Reprezentacja Polski siatkarzy na złoty, a nawet jakikolwiek medal igrzysk olimpijskich czeka od pamiętnego turnieju w Montrealu w 1976 roku. Wówczas podopieczni Huberta Jerzego Wagnera dość niespodziewanie sięgnęli po krążki z najcenniejszego kruszcu, pokonując w finale Związek Radziecki.

Od tamtego czasu, naszym siatkarzom nie udało się choćby zbliżyć do podium na najważniejszej sportowej imprezie. W XXI wieku Biało-Czerwoni wielokrotnie wskazywani byli jako murowany kandydat do medalu, jednak za każdym razem przygoda siatkarzy kończyła się na ćwierćfinale. Ostatnie trzy doskonale pamięta Bartosz Kurek, dla którego igrzyska olimpijskie w Paryżu będą czwartą i być może ostatnią imprezą tego typu w karierze.

- Poprzednie turnieje to jest jakieś doświadczenie, które ze mną zostanie i którego nie da się nagle magiczną różdżką zamienić na szczęśliwe. Można z tego wyciągnąć jakieś wnioski, ale przede wszystkim zachować w sobie i traktować jako doświadczenie życiowe. I tak też do tego podchodzę - przyznał kapitan reprezentacji Polski w rozmowie z dziennikiem "Fakt".

ZOBACZ WIDEO: Polscy siatkarze rozpoczynają igrzyska. "Jeśli ćwierćfinał pokonamy, to już idziemy po złoto"

Atakujący ekipy wicemistrzów świata doskonale zdaje sobie sprawę z oczekiwań, jakie wobec Biało-Czerwonych mają kibice. Doświadczony siatkarz nie ukrywa, że zespół, podobnie jak jego sympatycy, marzy o przełamaniu klątwy i wywalczeniu upragnionego podium. W ostatnich latach podopieczni Nikoli Grbicia zdobywali medale wszelkich możliwych imprez. Podium igrzysk olimpijskich wciąż jednak pozostaje celem niespełnionym.

- Wiadomo, że te oczekiwania nie są z kosmosu i nie wzięły się dlatego, że dobrze wyglądamy w biało-czerwonych koszulkach. Przede wszystkim dobrze wyglądamy w nich w ostatnich latach na boisku i na podium. Stąd te oczekiwania i deklaracje.

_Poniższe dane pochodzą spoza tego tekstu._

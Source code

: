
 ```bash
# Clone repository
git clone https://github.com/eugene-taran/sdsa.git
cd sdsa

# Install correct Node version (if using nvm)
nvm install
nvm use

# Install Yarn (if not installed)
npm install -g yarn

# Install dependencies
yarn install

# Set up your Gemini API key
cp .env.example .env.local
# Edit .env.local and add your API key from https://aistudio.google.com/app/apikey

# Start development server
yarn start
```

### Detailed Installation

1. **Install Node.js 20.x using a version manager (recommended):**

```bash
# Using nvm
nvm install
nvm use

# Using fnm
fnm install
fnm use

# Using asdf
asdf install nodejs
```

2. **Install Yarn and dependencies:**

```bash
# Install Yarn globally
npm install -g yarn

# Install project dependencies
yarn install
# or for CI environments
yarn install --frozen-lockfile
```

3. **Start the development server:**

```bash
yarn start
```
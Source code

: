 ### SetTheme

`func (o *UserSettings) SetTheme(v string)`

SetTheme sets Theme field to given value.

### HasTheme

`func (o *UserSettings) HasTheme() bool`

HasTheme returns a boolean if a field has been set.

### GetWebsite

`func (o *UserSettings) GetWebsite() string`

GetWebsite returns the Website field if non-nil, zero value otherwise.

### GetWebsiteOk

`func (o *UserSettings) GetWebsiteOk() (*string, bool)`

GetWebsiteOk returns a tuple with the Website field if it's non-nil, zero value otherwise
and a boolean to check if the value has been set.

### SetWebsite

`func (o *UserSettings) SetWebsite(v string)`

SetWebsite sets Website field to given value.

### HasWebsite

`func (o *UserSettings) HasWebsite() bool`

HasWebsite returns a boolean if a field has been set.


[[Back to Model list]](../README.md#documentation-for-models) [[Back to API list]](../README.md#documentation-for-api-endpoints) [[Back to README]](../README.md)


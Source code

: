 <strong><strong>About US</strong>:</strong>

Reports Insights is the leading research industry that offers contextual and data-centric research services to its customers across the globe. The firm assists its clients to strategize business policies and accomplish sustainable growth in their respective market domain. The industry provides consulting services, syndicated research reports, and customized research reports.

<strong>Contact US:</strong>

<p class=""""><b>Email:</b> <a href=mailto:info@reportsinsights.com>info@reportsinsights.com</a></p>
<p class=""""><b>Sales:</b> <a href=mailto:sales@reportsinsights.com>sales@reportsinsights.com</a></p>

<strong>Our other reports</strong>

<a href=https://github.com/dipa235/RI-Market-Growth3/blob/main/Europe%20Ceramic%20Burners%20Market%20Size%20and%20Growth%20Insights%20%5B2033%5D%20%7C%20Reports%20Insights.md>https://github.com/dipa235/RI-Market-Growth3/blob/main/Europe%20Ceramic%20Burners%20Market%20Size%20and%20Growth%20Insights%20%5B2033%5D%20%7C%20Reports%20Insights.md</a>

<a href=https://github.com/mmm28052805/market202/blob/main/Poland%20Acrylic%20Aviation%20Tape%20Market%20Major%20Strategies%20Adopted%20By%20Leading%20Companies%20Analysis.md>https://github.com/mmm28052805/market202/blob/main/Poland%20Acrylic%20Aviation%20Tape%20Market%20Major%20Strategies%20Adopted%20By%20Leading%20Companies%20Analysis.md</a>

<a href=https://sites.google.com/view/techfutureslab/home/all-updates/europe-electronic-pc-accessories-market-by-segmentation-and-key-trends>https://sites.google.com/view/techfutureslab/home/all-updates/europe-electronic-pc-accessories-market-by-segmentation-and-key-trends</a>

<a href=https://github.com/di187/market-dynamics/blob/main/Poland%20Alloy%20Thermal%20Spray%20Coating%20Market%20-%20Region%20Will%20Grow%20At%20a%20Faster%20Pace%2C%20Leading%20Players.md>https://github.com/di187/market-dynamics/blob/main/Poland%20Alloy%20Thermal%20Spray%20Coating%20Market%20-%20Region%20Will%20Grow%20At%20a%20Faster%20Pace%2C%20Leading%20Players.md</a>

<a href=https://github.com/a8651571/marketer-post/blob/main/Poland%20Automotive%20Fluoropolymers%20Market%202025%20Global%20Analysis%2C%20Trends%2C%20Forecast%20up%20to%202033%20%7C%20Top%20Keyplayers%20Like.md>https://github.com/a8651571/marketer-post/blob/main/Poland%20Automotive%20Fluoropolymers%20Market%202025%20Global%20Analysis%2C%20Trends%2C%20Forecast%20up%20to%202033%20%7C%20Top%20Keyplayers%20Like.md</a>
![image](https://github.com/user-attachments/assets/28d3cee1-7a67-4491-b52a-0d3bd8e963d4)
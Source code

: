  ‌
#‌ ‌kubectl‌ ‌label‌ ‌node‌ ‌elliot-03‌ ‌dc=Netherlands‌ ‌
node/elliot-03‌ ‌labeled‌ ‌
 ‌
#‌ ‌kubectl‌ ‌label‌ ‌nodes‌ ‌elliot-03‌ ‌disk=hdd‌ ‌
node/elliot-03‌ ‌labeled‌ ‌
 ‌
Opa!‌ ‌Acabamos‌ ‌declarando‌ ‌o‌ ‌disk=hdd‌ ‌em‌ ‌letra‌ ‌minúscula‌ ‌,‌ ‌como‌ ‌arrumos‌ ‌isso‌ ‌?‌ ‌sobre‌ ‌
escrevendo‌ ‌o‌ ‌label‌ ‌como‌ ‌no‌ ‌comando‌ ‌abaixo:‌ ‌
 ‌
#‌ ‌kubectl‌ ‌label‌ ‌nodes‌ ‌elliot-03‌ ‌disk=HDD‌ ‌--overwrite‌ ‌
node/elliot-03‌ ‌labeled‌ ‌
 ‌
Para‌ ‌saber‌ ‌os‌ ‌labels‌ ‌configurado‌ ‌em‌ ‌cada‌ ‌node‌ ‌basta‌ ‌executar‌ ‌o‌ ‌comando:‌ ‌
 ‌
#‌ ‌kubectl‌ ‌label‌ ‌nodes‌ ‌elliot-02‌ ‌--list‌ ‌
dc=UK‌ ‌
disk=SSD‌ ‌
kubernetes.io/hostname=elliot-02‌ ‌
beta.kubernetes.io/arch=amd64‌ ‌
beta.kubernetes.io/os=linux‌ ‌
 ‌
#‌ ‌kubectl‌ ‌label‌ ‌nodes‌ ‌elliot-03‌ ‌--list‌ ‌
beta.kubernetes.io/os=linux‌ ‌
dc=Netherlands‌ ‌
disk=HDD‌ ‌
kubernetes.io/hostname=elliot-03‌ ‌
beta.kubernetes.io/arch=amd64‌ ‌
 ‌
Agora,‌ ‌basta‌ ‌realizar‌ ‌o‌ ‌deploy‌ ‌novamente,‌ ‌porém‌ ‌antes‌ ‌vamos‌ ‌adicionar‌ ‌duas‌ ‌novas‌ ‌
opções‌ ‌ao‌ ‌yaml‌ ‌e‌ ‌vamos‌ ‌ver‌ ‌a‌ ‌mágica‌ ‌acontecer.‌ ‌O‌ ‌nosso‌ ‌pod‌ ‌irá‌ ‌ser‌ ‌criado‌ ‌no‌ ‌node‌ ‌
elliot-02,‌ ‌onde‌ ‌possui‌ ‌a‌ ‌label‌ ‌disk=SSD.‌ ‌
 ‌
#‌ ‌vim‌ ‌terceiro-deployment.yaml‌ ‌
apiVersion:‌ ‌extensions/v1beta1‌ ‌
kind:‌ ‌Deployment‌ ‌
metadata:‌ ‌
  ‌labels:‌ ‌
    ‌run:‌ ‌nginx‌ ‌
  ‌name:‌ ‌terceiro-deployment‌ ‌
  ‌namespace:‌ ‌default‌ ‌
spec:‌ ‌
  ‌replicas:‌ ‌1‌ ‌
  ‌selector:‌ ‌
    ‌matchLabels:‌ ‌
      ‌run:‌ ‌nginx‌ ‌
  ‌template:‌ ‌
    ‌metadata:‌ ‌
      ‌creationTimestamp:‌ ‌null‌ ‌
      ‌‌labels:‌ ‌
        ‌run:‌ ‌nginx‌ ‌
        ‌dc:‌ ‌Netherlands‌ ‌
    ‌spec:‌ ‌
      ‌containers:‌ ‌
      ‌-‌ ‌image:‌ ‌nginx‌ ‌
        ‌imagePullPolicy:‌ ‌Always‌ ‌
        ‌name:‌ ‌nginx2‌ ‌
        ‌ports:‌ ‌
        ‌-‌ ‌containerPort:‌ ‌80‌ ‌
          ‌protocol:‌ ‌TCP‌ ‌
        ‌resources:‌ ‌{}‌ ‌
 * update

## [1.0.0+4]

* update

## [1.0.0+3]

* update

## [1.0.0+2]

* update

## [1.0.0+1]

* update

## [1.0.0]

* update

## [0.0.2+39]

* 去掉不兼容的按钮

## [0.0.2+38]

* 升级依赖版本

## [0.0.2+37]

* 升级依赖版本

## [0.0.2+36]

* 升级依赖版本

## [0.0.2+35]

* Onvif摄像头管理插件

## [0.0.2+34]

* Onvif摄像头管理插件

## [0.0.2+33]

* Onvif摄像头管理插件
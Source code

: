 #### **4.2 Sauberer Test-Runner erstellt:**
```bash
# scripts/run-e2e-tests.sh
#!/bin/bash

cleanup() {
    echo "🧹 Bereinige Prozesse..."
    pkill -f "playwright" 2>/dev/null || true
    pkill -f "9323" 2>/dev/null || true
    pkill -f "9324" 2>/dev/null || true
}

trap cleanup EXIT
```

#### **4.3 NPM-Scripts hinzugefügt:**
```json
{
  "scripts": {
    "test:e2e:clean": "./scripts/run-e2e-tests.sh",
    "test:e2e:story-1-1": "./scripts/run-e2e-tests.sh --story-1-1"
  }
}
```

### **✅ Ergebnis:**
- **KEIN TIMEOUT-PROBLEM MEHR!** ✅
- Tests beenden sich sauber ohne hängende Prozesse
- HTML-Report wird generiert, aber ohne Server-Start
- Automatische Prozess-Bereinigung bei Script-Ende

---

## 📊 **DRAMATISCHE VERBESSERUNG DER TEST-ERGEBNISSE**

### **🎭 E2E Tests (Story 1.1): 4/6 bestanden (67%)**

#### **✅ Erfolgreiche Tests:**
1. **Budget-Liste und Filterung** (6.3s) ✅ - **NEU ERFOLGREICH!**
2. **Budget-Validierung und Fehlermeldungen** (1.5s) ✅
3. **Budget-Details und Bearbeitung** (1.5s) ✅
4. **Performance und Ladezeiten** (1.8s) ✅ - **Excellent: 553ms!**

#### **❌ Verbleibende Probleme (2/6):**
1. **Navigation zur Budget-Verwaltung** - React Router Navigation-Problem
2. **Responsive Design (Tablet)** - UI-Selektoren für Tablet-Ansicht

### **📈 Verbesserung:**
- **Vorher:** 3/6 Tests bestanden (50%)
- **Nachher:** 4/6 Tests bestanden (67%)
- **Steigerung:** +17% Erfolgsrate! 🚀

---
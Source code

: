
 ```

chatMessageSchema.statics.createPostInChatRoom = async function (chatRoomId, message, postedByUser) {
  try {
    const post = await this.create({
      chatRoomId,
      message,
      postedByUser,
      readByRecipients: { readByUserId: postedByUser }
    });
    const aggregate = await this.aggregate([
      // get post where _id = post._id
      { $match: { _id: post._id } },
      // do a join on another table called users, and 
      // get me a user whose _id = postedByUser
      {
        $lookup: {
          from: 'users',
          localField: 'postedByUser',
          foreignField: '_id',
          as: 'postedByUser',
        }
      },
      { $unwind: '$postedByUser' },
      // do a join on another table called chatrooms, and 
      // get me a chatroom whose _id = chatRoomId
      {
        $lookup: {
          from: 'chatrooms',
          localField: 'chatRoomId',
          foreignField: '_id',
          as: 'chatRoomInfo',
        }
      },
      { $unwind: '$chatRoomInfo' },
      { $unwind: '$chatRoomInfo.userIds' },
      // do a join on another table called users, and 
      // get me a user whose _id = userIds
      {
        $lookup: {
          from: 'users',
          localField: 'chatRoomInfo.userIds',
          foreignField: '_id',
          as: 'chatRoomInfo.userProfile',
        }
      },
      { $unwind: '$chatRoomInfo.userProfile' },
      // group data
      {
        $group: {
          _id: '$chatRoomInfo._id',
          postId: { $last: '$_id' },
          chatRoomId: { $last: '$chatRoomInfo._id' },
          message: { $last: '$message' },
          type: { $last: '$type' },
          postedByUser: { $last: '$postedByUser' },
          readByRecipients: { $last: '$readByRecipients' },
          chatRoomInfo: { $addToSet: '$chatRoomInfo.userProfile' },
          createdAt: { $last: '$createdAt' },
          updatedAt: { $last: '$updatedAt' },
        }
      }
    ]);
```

Jest w nas potencjał i nie wypada nam nic innego zrobić, jak sprostać oczekiwaniom kibiców, a także nas samych – powiedział doświadczony atakujący.

Reprezentacja Polski udział w igrzyskach olimpijskich w Paryżu rozpocznie w sobotę, od meczu z Egiptem. Spotkanie zaplanowano na godzinę 17.00. Kolejnymi rywalami będą Brazylijczycy i Włosi. Awans do ćwierćfinału wywalczą dwa pierwsze zespoły każdej z trzech grup oraz dwie z trzech ekip sklasyfikowanych na trzeciej pozycji.